The Department of Homeland Security currently has a policy in place known as "catch and release," meaning violent illegal aliens are arrested, processed and put back onto American streets if their home countries won't take them back.
According to Judicary Comimittee Chairman Chuck Grassley's office, the policy was "created by a 2001 Supreme Court decision (Zadvydas v. Davis), which prohibits immigrants who had been ordered removed from being detained for more than six months. The Court expanded this decision to apply to all illegal immigrants in Clark v. Martinez in 2005."
This catch and release policy is not only demoralizing to Immigration and Border Patrol Agents, but it's dangerous and deadly.
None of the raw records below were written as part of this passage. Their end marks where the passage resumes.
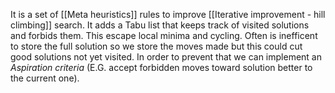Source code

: It is a set of [[Meta heuristics]] rules to improve [[Iterative improvement - hill climbing]] search. It adds a Tabu list that keeps track of visited solutions and forbids them. This escape local minima and cycling.
Often is inefficent to store the full solution so we store the moves made but this could cut good solutions not yet visited. In order to prevent that we can implement an _Aspiration criteria_ (E.G. accept forbidden moves toward solution better to the current one).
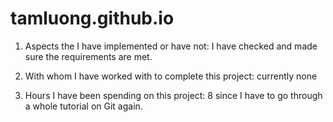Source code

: tamluong.github.io
==================


1. Aspects the I have implemented or have not:
I have checked and made sure the requirements are met.


2. With whom I have worked with to complete this project:
currently none

3. Hours I have been spending on this project: 8 since I have to go through a whole tutorial on Git again.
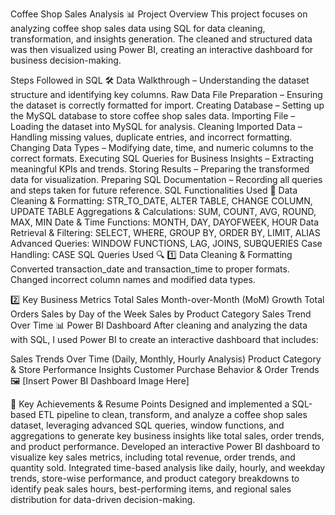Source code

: Coffee Shop Sales Analysis 📊
Project Overview
This project focuses on analyzing coffee shop sales data using SQL for data cleaning, transformation, and insights generation. The cleaned and structured data was then visualized using Power BI, creating an interactive dashboard for business decision-making.

Steps Followed in SQL 🛠️
Data Walkthrough – Understanding the dataset structure and identifying key columns.
Raw Data File Preparation – Ensuring the dataset is correctly formatted for import.
Creating Database – Setting up the MySQL database to store coffee shop sales data.
Importing File – Loading the dataset into MySQL for analysis.
Cleaning Imported Data – Handling missing values, duplicate entries, and incorrect formatting.
Changing Data Types – Modifying date, time, and numeric columns to the correct formats.
Executing SQL Queries for Business Insights – Extracting meaningful KPIs and trends.
Storing Results – Preparing the transformed data for visualization.
Preparing SQL Documentation – Recording all queries and steps taken for future reference.
SQL Functionalities Used 📌
Data Cleaning & Formatting: STR_TO_DATE, ALTER TABLE, CHANGE COLUMN, UPDATE TABLE
Aggregations & Calculations: SUM, COUNT, AVG, ROUND, MAX, MIN
Date & Time Functions: MONTH, DAY, DAYOFWEEK, HOUR
Data Retrieval & Filtering: SELECT, WHERE, GROUP BY, ORDER BY, LIMIT, ALIAS
Advanced Queries: WINDOW FUNCTIONS, LAG, JOINS, SUBQUERIES
Case Handling: CASE
SQL Queries Used 🔍
1️⃣ Data Cleaning & Formatting
Converted transaction_date and transaction_time to proper formats.
Changed incorrect column names and modified data types.

2️⃣ Key Business Metrics
Total Sales
Month-over-Month (MoM) Growth
Total Orders
Sales by Day of the Week
Sales by Product Category
Sales Trend Over Time
📊 Power BI Dashboard
After cleaning and analyzing the data with SQL, I used Power BI to create an interactive dashboard that includes:

Sales Trends Over Time (Daily, Monthly, Hourly Analysis)
Product Category & Store Performance Insights
Customer Purchase Behavior & Order Trends
🖼️ [Insert Power BI Dashboard Image Here]

🔹 Key Achievements & Resume Points
Designed and implemented a SQL-based ETL pipeline to clean, transform, and analyze a coffee shop sales dataset, leveraging advanced SQL queries, window functions, and aggregations to generate key business insights like total sales, order trends, and product performance.
Developed an interactive Power BI dashboard to visualize key sales metrics, including total revenue, order trends, and quantity sold. Integrated time-based analysis like daily, hourly, and weekday trends, store-wise performance, and product category breakdowns to identify peak sales hours, best-performing items, and regional sales distribution for data-driven decision-making.
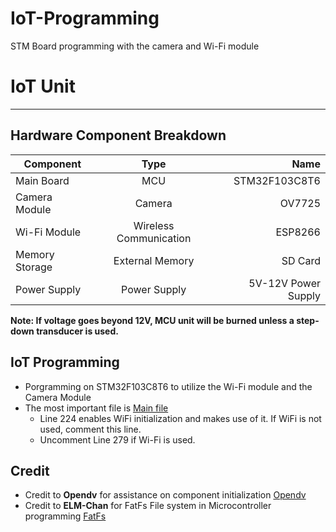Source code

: # IoT-Programming
STM Board programming with the camera and Wi-Fi module

# IoT Unit
------------------------------
## Hardware Component Breakdown

| Component     | Type           | Name  |
| ------------- |:-------------:| -----:|
| Main Board    | MCU        | STM32F103C8T6 |
| Camera Module | Camera      |  OV7725 |
| Wi-Fi Module  | Wireless Communication   | ESP8266 |
| Memory Storage  | External Memory   | SD Card |
| Power Supply  | Power Supply   | 5V-12V Power Supply |

**Note: If voltage goes beyond 12V, MCU unit will be burned unless a step-down transducer is used.**

## IoT Programming
- Porgramming on STM32F103C8T6 to utilize the Wi-Fi module and the Camera Module
- The most important file is [Main file](./IoT_STM32_Programming/Image_Capture/USER/main.c)
  * Line 224 enables WiFi initialization and makes use of it. If WiFi is not used, comment this line.
  * Uncomment Line 279 if Wi-Fi is used.

## Credit
- Credit to **Opendv** for assistance on component initialization [Opendv](http://www.openedv.com)
- Credit to **ELM-Chan** for FatFs File system in Microcontroller programming [FatFs](http://elm-chan.org/fsw/ff/00index_e.html)
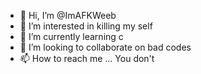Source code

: - 👋 Hi, I’m @ImAFKWeeb
- 👀 I’m interested in killing my self
- 🌱 I’m currently learning c
- 💞️ I’m looking to collaborate on bad codes
- 📫 How to reach me ... You don't

<!---
ImAFKWeeb/ImAFKWeeb is a ✨ special ✨ repository because its `README.md` (this file) appears on your GitHub profile.
You can click the Preview link to take a look at your changes.
--->
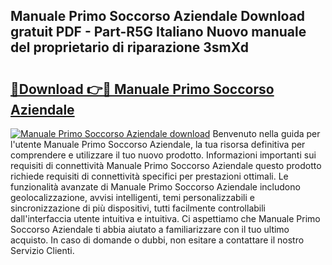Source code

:## Manuale Primo Soccorso Aziendale Download gratuit PDF - Part-R5G Italiano Nuovo manuale del proprietario di riparazione 3smXd

# <h2><a href="http://dfax20.blite.top/?on=Manuale+Primo+Soccorso+Aziendale">🔗Download 👉🔴 Manuale Primo Soccorso Aziendale</a></h2>

[![Manuale Primo Soccorso Aziendale download](https://i.imgur.com/lujVjoI.png)](http://dfax20.blite.top/?on=Manuale+Primo+Soccorso+Aziendale)
Benvenuto nella guida per l'utente Manuale Primo Soccorso Aziendale, la tua risorsa definitiva per comprendere e utilizzare il tuo nuovo prodotto. Informazioni importanti sui requisiti di connettività Manuale Primo Soccorso Aziendale questo prodotto richiede requisiti di connettività specifici per prestazioni ottimali. Le funzionalità avanzate di Manuale Primo Soccorso Aziendale includono geolocalizzazione, avvisi intelligenti, temi personalizzabili e sincronizzazione di più dispositivi, tutti facilmente controllabili dall'interfaccia utente intuitiva e intuitiva. Ci aspettiamo che Manuale Primo Soccorso Aziendale ti abbia aiutato a familiarizzare con il tuo ultimo acquisto. In caso di domande o dubbi, non esitare a contattare il nostro Servizio Clienti.
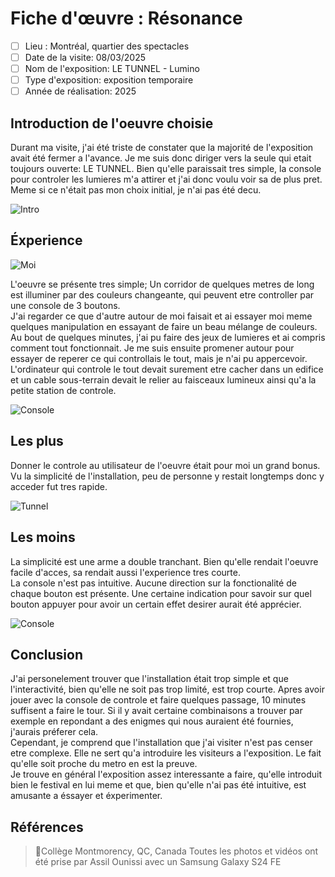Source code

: # Fiche d'œuvre : Résonance
- [ ] Lieu : Montréal, quartier des spectacles
- [ ] Date de la visite: 08/03/2025 
- [ ] Nom de l'exposition: LE TUNNEL - Lumino
- [ ] Type d'exposition: exposition temporaire 
- [ ] Année de réalisation: 2025 

## Introduction de l'oeuvre choisie

Durant ma visite, j'ai été triste de constater que la majorité de l'exposition avait été fermer a l'avance. Je me suis donc diriger vers la seule qui etait toujours ouverte: LE TUNNEL. Bien qu'elle paraissait tres simple, la console pour controler les lumieres m'a attirer et j'ai donc voulu voir sa de plus pret. Meme si ce n'était pas mon choix initial, je n'ai pas été decu. <br>

![Intro](.//Medias/Intro.jpg) <br>

## Éxperience

![Moi](.//Medias/Moi.jpg) <br>

L'oeuvre se présente tres simple; Un corridor de quelques metres de long est illuminer par des couleurs changeante, qui peuvent etre controller par une console de 3 boutons. <br>
J'ai regarder ce que d'autre autour de moi faisait et ai essayer moi meme quelques manipulation en essayant de faire un beau mélange de couleurs. <br>
Au bout de quelques minutes, j'ai pu faire des jeux de lumieres et ai compris comment tout fonctionnait. Je me suis ensuite promener autour pour essayer de reperer ce qui controllais le tout, mais je n'ai pu appercevoir. L'ordinateur qui controle le tout devait surement etre cacher dans un edifice et un cable sous-terrain devait le relier au faisceaux lumineux ainsi qu'a la petite station de controle.  

![Console](.//Medias/Console.jpg) <br>

## Les plus

Donner le controle au utilisateur de l'oeuvre était pour moi un grand bonus. <br>
Vu la simplicité de l'installation, peu de personne y restait longtemps donc y acceder fut tres rapide. <br>

![Tunnel](.//Medias/Tunnel.jpg) <br>

## Les moins
La simplicité est une arme a double tranchant. Bien qu'elle rendait l'oeuvre facile d'acces, sa rendait aussi l'experience tres courte. <br>
La console n'est pas intuitive. Aucune direction sur la fonctionalité de chaque bouton est présente. Une certaine indication pour savoir sur quel bouton appuyer pour avoir un certain effet desirer aurait été apprécier. <br>

![Console](.//Medias/Console.jpg) <br>

## Conclusion

J'ai personelement trouver que l'installation était trop simple et que l'interactivité, bien qu'elle ne soit pas trop limité, est trop courte. Apres avoir jouer avec la console de controle et faire quelques passage, 10 minutes suffisent a faire le tour. Si il y avait certaine combinaisons a trouver par exemple en repondant a des enigmes qui nous auraient été fournies, j'aurais préferer cela. <br>
Cependant, je comprend que l'installation que j'ai visiter n'est pas censer etre complexe. Elle ne sert qu'a introduire les visiteurs a l'exposition. Le fait qu'elle soit proche du metro en est la preuve. <br>
Je trouve en général l'exposition assez interessante a faire, qu'elle introduit bien le festival en lui meme et que, bien qu'elle n'ai pas été intuitive, est amusante a éssayer et éxperimenter. 


## Références
> 📍Collège Montmorency, QC, Canada
> Toutes les photos et vidéos ont été prise par Assil Ounissi avec un Samsung Galaxy S24 FE
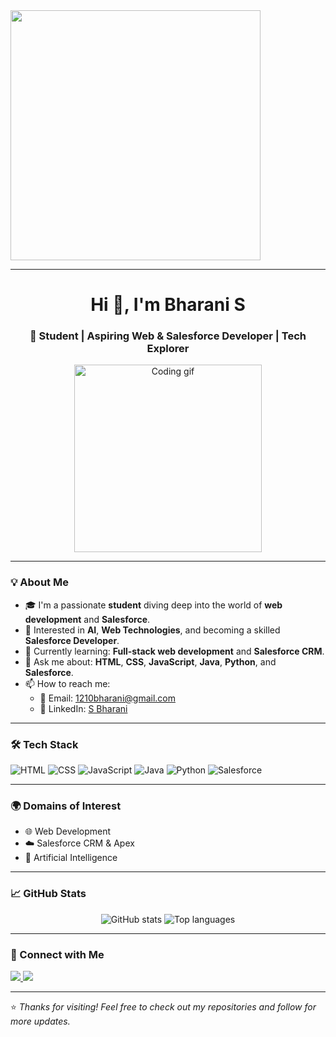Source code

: <img src="https://user-images.githubusercontent.com/74038190/216644497-1951db19-8f3d-4e44-ac08-8e9d7e0d94a7.gif" width="400">

---

<h1 align="center">Hi 👋, I'm Bharani S</h1>
<h3 align="center">🚀 Student | Aspiring Web & Salesforce Developer | Tech Explorer</h3>

<p align="center">
  <img src="https://media.giphy.com/media/qgQUggAC3Pfv687qPC/giphy.gif" width="300" alt="Coding gif" />
</p>

---

### 💡 About Me

- 🎓 I'm a passionate **student** diving deep into the world of **web development** and **Salesforce**.
- 🤖 Interested in **AI**, **Web Technologies**, and becoming a skilled **Salesforce Developer**.
- 🌱 Currently learning: **Full-stack web development** and **Salesforce CRM**.
- 💬 Ask me about: **HTML**, **CSS**, **JavaScript**, **Java**, **Python**, and **Salesforce**.
- 📫 How to reach me:
  - 📧 Email: [1210bharani@gmail.com](mailto:1210bharani@gmail.com)
  - 💼 LinkedIn: [S Bharani](https://www.linkedin.com/in/s-bharani/?utm_source=share&utm_campaign=share_via&utm_content=profile&utm_medium=android_app)

---

### 🛠️ Tech Stack

![HTML](https://img.shields.io/badge/HTML5-e34c26?style=for-the-badge&logo=html5&logoColor=white)
![CSS](https://img.shields.io/badge/CSS3-1572B6?style=for-the-badge&logo=css3&logoColor=white)
![JavaScript](https://img.shields.io/badge/JavaScript-f7df1e?style=for-the-badge&logo=javascript&logoColor=black)
![Java](https://img.shields.io/badge/Java-007396?style=for-the-badge&logo=java&logoColor=white)
![Python](https://img.shields.io/badge/Python-3776ab?style=for-the-badge&logo=python&logoColor=white)
![Salesforce](https://img.shields.io/badge/Salesforce-00A1E0?style=for-the-badge&logo=salesforce&logoColor=white)

---

### 🌍 Domains of Interest

- 🌐 Web Development  
- ☁️ Salesforce CRM & Apex  
- 🤖 Artificial Intelligence  

---

### 📈 GitHub Stats

<p align="center">
  <img src="https://github-readme-stats.vercel.app/api?username=BHARANI-18&show_icons=true&theme=radical" alt="GitHub stats" />
  <img src="https://github-readme-stats.vercel.app/api/top-langs/?username=BHARANI-18&layout=compact&theme=radical" alt="Top languages" />
</p>

---

### 🔗 Connect with Me

<p align="left">
  <a href="mailto:1210bharani@gmail.com" target="_blank">
    <img src="https://img.shields.io/badge/Email-1210bharani@gmail.com-red?style=for-the-badge&logo=gmail&logoColor=white" />
  </a>
  <a href="https://www.linkedin.com/in/s-bharani/?utm_source=share&utm_campaign=share_via&utm_content=profile&utm_medium=android_app" target="_blank">
    <img src="https://img.shields.io/badge/LinkedIn-S Bharani-blue?style=for-the-badge&logo=linkedin" />
  </a>
</p>

---

⭐️ *Thanks for visiting! Feel free to check out my repositories and follow for more updates.*
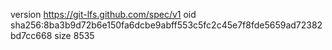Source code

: version https://git-lfs.github.com/spec/v1
oid sha256:8ba3b9d72b6e150fa6dcbe9abff553c5fc2c45e7f8fde5659ad72382bd7cc668
size 8535
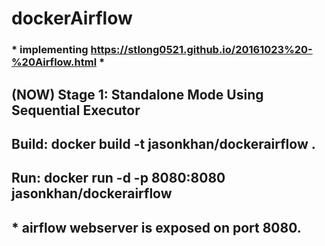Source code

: # dockerAirflow
### * implementing https://stlong0521.github.io/20161023%20-%20Airflow.html *
## (NOW) Stage 1: Standalone Mode Using Sequential Executor
##       Build: docker build -t jasonkhan/dockerairflow .
##       Run: docker run -d -p 8080:8080 jasonkhan/dockerairflow
##       * airflow webserver is exposed on port 8080.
There are countless examples of violent assault and murders committed by illegal aliens after being arrested and released by federal authorities.
A man accused of shooting a convenience store employee in Mesa, Arizona last Thursday faced deportation proceedings for two years prior to his arrest, authorities announced Tuesday.
After being convicted for facilitating a second-degree burglary, 29-year-old Apolinar Altamirano was released on a $10,000 bond in January 2013, the Arizona Republic reports. Since then, Altamirano, who has claimed ties to the Mexican Mafia, has been the subject of two separate injunctions for harassment because of death threats, but has not been detained.
Newly re-introduced legislation, the Keep Our Communities Safe Act, would put an end to at least one type of catch a release policy by extending the amount of time DHS can detain "non-removable" illegal aliens whose home countries won't accept them. The legislation is co-sponsored by senators Jim Inhofe, David Vitter, Jeff Sessions, Chuck Grassley and Ted Cruz.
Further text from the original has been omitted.